Each line below is to be repeated exactly; any picture is to be left out.

**Recorded information:**
==========

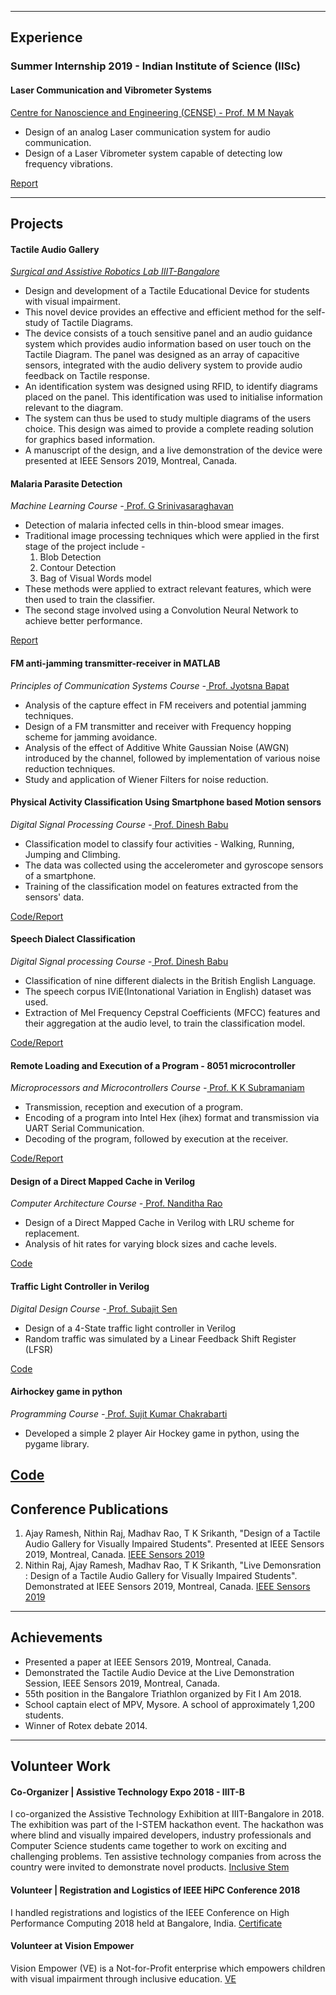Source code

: 
---

## Experience

### Summer Internship 2019 - Indian Institute of Science (IISc)
#### Laser Communication and Vibrometer Systems
[Centre for Nanoscience and Engineering (CENSE) - Prof. M M Nayak](http://www.cense.iisc.ac.in/m-m-nayak)
* Design of an analog Laser communication system for audio communication.
* Design of a Laser Vibrometer system capable of detecting low frequency vibrations.

[Report](https://drive.google.com/open?id=1P0tAN9FZGgOxY66U5IueUBiGkrCk7meY)

---

## Projects

#### **Tactile Audio Gallery**

[*Surgical and Assistive Robotics Lab IIIT-Bangalore*](https://www.iiitb.ac.in/sarl/sarl.html)
* Design and development of a Tactile Educational Device for students with visual impairment.
* This novel device provides an effective and efficient method for the self-study of Tactile Diagrams.
* The device consists of a touch sensitive panel and an audio guidance system which provides audio information based on user touch on the Tactile Diagram. The panel was designed as an array of capacitive sensors, integrated with the audio delivery system to provide audio feedback on Tactile response.
* An identification system was designed using RFID, to identify diagrams placed on the panel. This identification was used to initialise information relevant to the diagram.
* The system can thus be used to study multiple diagrams of the users choice. This design was aimed to provide a complete reading solution for graphics based information.
* A manuscript of the design, and a live demonstration of the device were presented at IEEE Sensors 2019, Montreal, Canada.


#### **Malaria Parasite Detection**
*Machine Learning Course -*[ Prof. G Srinivasaraghavan](https://www.iiitb.ac.in/faculty_page.php?name=gsrinivasaraghavan)
* Detection of malaria infected cells in thin-blood smear images.
* Traditional image processing techniques which were applied in the first stage of the project include -
  1. Blob Detection
  2. Contour Detection
  3. Bag of Visual Words model
* These methods were applied to extract relevant features, which were then used to train the classifier.
* The second stage involved using a Convolution Neural Network to achieve better performance.  

[Report](https://drive.google.com/open?id=1RP0QzzqunKkTL_V8d0P2MiiwijdCGXOV)

#### **FM anti-jamming transmitter-receiver in MATLAB**
*Principles of Communication Systems Course -*[ Prof. Jyotsna Bapat](https://www.iiitb.ac.in/faculty_page.php?name=jyotsnabapat)
* Analysis of the capture effect in FM receivers and potential jamming techniques.
* Design of a FM transmitter and receiver with Frequency hopping scheme for jamming avoidance.
* Analysis of the effect of Additive White Gaussian Noise (AWGN) introduced by the channel, followed by implementation of various noise reduction techniques.
* Study and application of Wiener Filters for noise reduction.

#### **Physical Activity Classification Using Smartphone based Motion sensors**
*Digital Signal Processing Course -*[ Prof. Dinesh Babu](https://www.iiitb.ac.in/faculty_page.php?name=dineshbabujayagopi)
* Classification model to classify four activities - Walking, Running, Jumping and Climbing.
* The data was collected using the accelerometer and gyroscope sensors of a smartphone.
* Training of the classification model on features extracted from the sensors' data.

[Code/Report](https://github.com/AJ-RR/Activity_Recognition/tree/master)

#### **Speech Dialect Classification**
*Digital Signal processing Course -*[ Prof. Dinesh Babu](https://www.iiitb.ac.in/faculty_page.php?name=dineshbabujayagopi)
* Classification of nine different dialects in the British English Language.
* The speech corpus IViE(Intonational Variation in English) dataset was used.
* Extraction of Mel Frequency Cepstral Coefficients (MFCC) features and their aggregation at the audio level, to train the classification model.

[Code/Report](https://github.com/AJ-RR/Dialect-Classification)

#### **Remote Loading and Execution of a Program - 8051 microcontroller**
*Microprocessors and Microcontrollers Course -*[ Prof. K K Subramaniam](https://www.iiitb.ac.in/faculty_page.php?name=kksubramaniam)
* Transmission, reception and execution of a program.
* Encoding of a program into Intel Hex (ihex) format and transmission via UART Serial Communication.
* Decoding of the program, followed by execution at the receiver.

[Code/Report](https://github.com/AJ-RR/Remote-Loading-and-Execution-of-a-Program)

#### **Design of a Direct Mapped Cache in Verilog**
*Computer Architecture Course -*[ Prof. Nanditha Rao](https://www.iiitb.ac.in/faculty_page.php?name=drnanditharao)
* Design of a Direct Mapped Cache in Verilog with LRU scheme for replacement.
* Analysis of hit rates for varying block sizes and cache levels.

[Code](https://github.com/AJ-RR/Direct-Mapped-Cache)

#### **Traffic Light Controller in Verilog**
*Digital Design Course -*[ Prof. Subajit Sen](https://www.iiitb.ac.in/faculty_page.php?name=subajitsen)
* Design of a 4-State traffic light controller in Verilog
* Random traffic was simulated by a Linear Feedback Shift Register (LFSR)

[Code](https://github.com/AJ-RR/Traffic-Light-Controller)

#### **Airhockey game in python**
*Programming Course -*[ Prof. Sujit Kumar Chakrabarti](https://www.iiitb.ac.in/faculty_page.php?name=sujitkumarchakrabarti)
* Developed a simple 2 player Air Hockey game in python, using the pygame library.

[Code](https://github.com/AJ-RR/Air_Hockey)
---

## Conference Publications
1. Ajay Ramesh, Nithin Raj, Madhav Rao, T K Srikanth, "Design of a Tactile Audio Gallery for Visually Impaired Students". Presented at IEEE Sensors 2019, Montreal, Canada. [IEEE Sensors 2019](https://epapers.org/sensors2019/ESR/paper_details.php?PHPSESSID=uhdlmpppqgaoupeg20i52ciil2&paper_id=1046)
2. Nithin Raj, Ajay Ramesh, Madhav Rao, T K Srikanth, "Live Demonsration : Design of a Tactile Audio Gallery for Visually Impaired Students". Demonstrated at IEEE Sensors 2019, Montreal, Canada. [IEEE Sensors 2019](https://epapers.org/sensors2019/ESR/paper_details.php?PHPSESSID=uhdlmpppqgaoupeg20i52ciil2&paper_id=1859)

---

## Achievements
* Presented a paper at IEEE Sensors 2019, Montreal, Canada.
* Demonstrated the Tactile Audio Device at the Live Demonstration Session, IEEE Sensors 2019, Montreal, Canada.
* 55th position in the Bangalore Triathlon organized by Fit I Am 2018.
* School captain elect of MPV, Mysore. A school of approximately 1,200 students.
* Winner of Rotex debate 2014.

---

## Volunteer Work
#### **Co-Organizer | Assistive Technology Expo 2018 - IIIT-B**
I co-organized the Assistive Technology Exhibition at IIIT-Bangalore in 2018. The exhibition was part of the I-STEM hackathon event. The hackathon was where blind and visually impaired developers, industry professionals and Computer Science students came together to work on exciting and challenging problems. Ten assistive technology companies from across the country were invited to demonstrate novel products. [Inclusive Stem](http://inclusivestem.org/)

#### **Volunteer | Registration and Logistics of IEEE HiPC Conference 2018**
I handled registrations and logistics of the IEEE Conference on High Performance Computing 2018 held at Bangalore, India. [Certificate](https://drive.google.com/open?id=1XSmS6AznimBtiQo1dsppZWgoPVi9JntH)

#### **Volunteer at Vision Empower**
Vision Empower (VE) is a Not-for-Profit enterprise which empowers children with visual impairment through inclusive education. [VE](http://visionempowertrust.in/)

==========

**Solution to the problem:**
Source code

: 
---

## Experience

### Summer Internship 2019 - Indian Institute of Science (IISc)
#### Laser Communication and Vibrometer Systems
[Centre for Nanoscience and Engineering (CENSE) - Prof. M M Nayak](http://www.cense.iisc.ac.in/m-m-nayak)
* Design of an analog Laser communication system for audio communication.
* Design of a Laser Vibrometer system capable of detecting low frequency vibrations.

[Report](https://drive.google.com/open?id=1P0tAN9FZGgOxY66U5IueUBiGkrCk7meY)

---

## Projects

#### **Tactile Audio Gallery**

[*Surgical and Assistive Robotics Lab IIIT-Bangalore*](https://www.iiitb.ac.in/sarl/sarl.html)
* Design and development of a Tactile Educational Device for students with visual impairment.
* This novel device provides an effective and efficient method for the self-study of Tactile Diagrams.
* The device consists of a touch sensitive panel and an audio guidance system which provides audio information based on user touch on the Tactile Diagram. The panel was designed as an array of capacitive sensors, integrated with the audio delivery system to provide audio feedback on Tactile response.
* An identification system was designed using RFID, to identify diagrams placed on the panel. This identification was used to initialise information relevant to the diagram.
* The system can thus be used to study multiple diagrams of the users choice. This design was aimed to provide a complete reading solution for graphics based information.
* A manuscript of the design, and a live demonstration of the device were presented at IEEE Sensors 2019, Montreal, Canada.


#### **Malaria Parasite Detection**
*Machine Learning Course -*[ Prof. G Srinivasaraghavan](https://www.iiitb.ac.in/faculty_page.php?name=gsrinivasaraghavan)
* Detection of malaria infected cells in thin-blood smear images.
* Traditional image processing techniques which were applied in the first stage of the project include -
  1. Blob Detection
  2. Contour Detection
  3. Bag of Visual Words model
* These methods were applied to extract relevant features, which were then used to train the classifier.
* The second stage involved using a Convolution Neural Network to achieve better performance.  

[Report](https://drive.google.com/open?id=1RP0QzzqunKkTL_V8d0P2MiiwijdCGXOV)

#### **FM anti-jamming transmitter-receiver in MATLAB**
*Principles of Communication Systems Course -*[ Prof. Jyotsna Bapat](https://www.iiitb.ac.in/faculty_page.php?name=jyotsnabapat)
* Analysis of the capture effect in FM receivers and potential jamming techniques.
* Design of a FM transmitter and receiver with Frequency hopping scheme for jamming avoidance.
* Analysis of the effect of Additive White Gaussian Noise (AWGN) introduced by the channel, followed by implementation of various noise reduction techniques.
* Study and application of Wiener Filters for noise reduction.

#### **Physical Activity Classification Using Smartphone based Motion sensors**
*Digital Signal Processing Course -*[ Prof. Dinesh Babu](https://www.iiitb.ac.in/faculty_page.php?name=dineshbabujayagopi)
* Classification model to classify four activities - Walking, Running, Jumping and Climbing.
* The data was collected using the accelerometer and gyroscope sensors of a smartphone.
* Training of the classification model on features extracted from the sensors' data.

[Code/Report](https://github.com/AJ-RR/Activity_Recognition/tree/master)

#### **Speech Dialect Classification**
*Digital Signal processing Course -*[ Prof. Dinesh Babu](https://www.iiitb.ac.in/faculty_page.php?name=dineshbabujayagopi)
* Classification of nine different dialects in the British English Language.
* The speech corpus IViE(Intonational Variation in English) dataset was used.
* Extraction of Mel Frequency Cepstral Coefficients (MFCC) features and their aggregation at the audio level, to train the classification model.

[Code/Report](https://github.com/AJ-RR/Dialect-Classification)

#### **Remote Loading and Execution of a Program - 8051 microcontroller**
*Microprocessors and Microcontrollers Course -*[ Prof. K K Subramaniam](https://www.iiitb.ac.in/faculty_page.php?name=kksubramaniam)
* Transmission, reception and execution of a program.
* Encoding of a program into Intel Hex (ihex) format and transmission via UART Serial Communication.
* Decoding of the program, followed by execution at the receiver.

[Code/Report](https://github.com/AJ-RR/Remote-Loading-and-Execution-of-a-Program)

#### **Design of a Direct Mapped Cache in Verilog**
*Computer Architecture Course -*[ Prof. Nanditha Rao](https://www.iiitb.ac.in/faculty_page.php?name=drnanditharao)
* Design of a Direct Mapped Cache in Verilog with LRU scheme for replacement.
* Analysis of hit rates for varying block sizes and cache levels.

[Code](https://github.com/AJ-RR/Direct-Mapped-Cache)

#### **Traffic Light Controller in Verilog**
*Digital Design Course -*[ Prof. Subajit Sen](https://www.iiitb.ac.in/faculty_page.php?name=subajitsen)
* Design of a 4-State traffic light controller in Verilog
* Random traffic was simulated by a Linear Feedback Shift Register (LFSR)

[Code](https://github.com/AJ-RR/Traffic-Light-Controller)

#### **Airhockey game in python**
*Programming Course -*[ Prof. Sujit Kumar Chakrabarti](https://www.iiitb.ac.in/faculty_page.php?name=sujitkumarchakrabarti)
* Developed a simple 2 player Air Hockey game in python, using the pygame library.

[Code](https://github.com/AJ-RR/Air_Hockey)
---

## Conference Publications
1. Ajay Ramesh, Nithin Raj, Madhav Rao, T K Srikanth, "Design of a Tactile Audio Gallery for Visually Impaired Students". Presented at IEEE Sensors 2019, Montreal, Canada. [IEEE Sensors 2019](https://epapers.org/sensors2019/ESR/paper_details.php?PHPSESSID=uhdlmpppqgaoupeg20i52ciil2&paper_id=1046)
2. Nithin Raj, Ajay Ramesh, Madhav Rao, T K Srikanth, "Live Demonsration : Design of a Tactile Audio Gallery for Visually Impaired Students". Demonstrated at IEEE Sensors 2019, Montreal, Canada. [IEEE Sensors 2019](https://epapers.org/sensors2019/ESR/paper_details.php?PHPSESSID=uhdlmpppqgaoupeg20i52ciil2&paper_id=1859)

---

## Achievements
* Presented a paper at IEEE Sensors 2019, Montreal, Canada.
* Demonstrated the Tactile Audio Device at the Live Demonstration Session, IEEE Sensors 2019, Montreal, Canada.
* 55th position in the Bangalore Triathlon organized by Fit I Am 2018.
* School captain elect of MPV, Mysore. A school of approximately 1,200 students.
* Winner of Rotex debate 2014.

---

## Volunteer Work
#### **Co-Organizer | Assistive Technology Expo 2018 - IIIT-B**
I co-organized the Assistive Technology Exhibition at IIIT-Bangalore in 2018. The exhibition was part of the I-STEM hackathon event. The hackathon was where blind and visually impaired developers, industry professionals and Computer Science students came together to work on exciting and challenging problems. Ten assistive technology companies from across the country were invited to demonstrate novel products. [Inclusive Stem](http://inclusivestem.org/)

#### **Volunteer | Registration and Logistics of IEEE HiPC Conference 2018**
I handled registrations and logistics of the IEEE Conference on High Performance Computing 2018 held at Bangalore, India. [Certificate](https://drive.google.com/open?id=1XSmS6AznimBtiQo1dsppZWgoPVi9JntH)

#### **Volunteer at Vision Empower**
Vision Empower (VE) is a Not-for-Profit enterprise which empowers children with visual impairment through inclusive education. [VE](http://visionempowertrust.in/)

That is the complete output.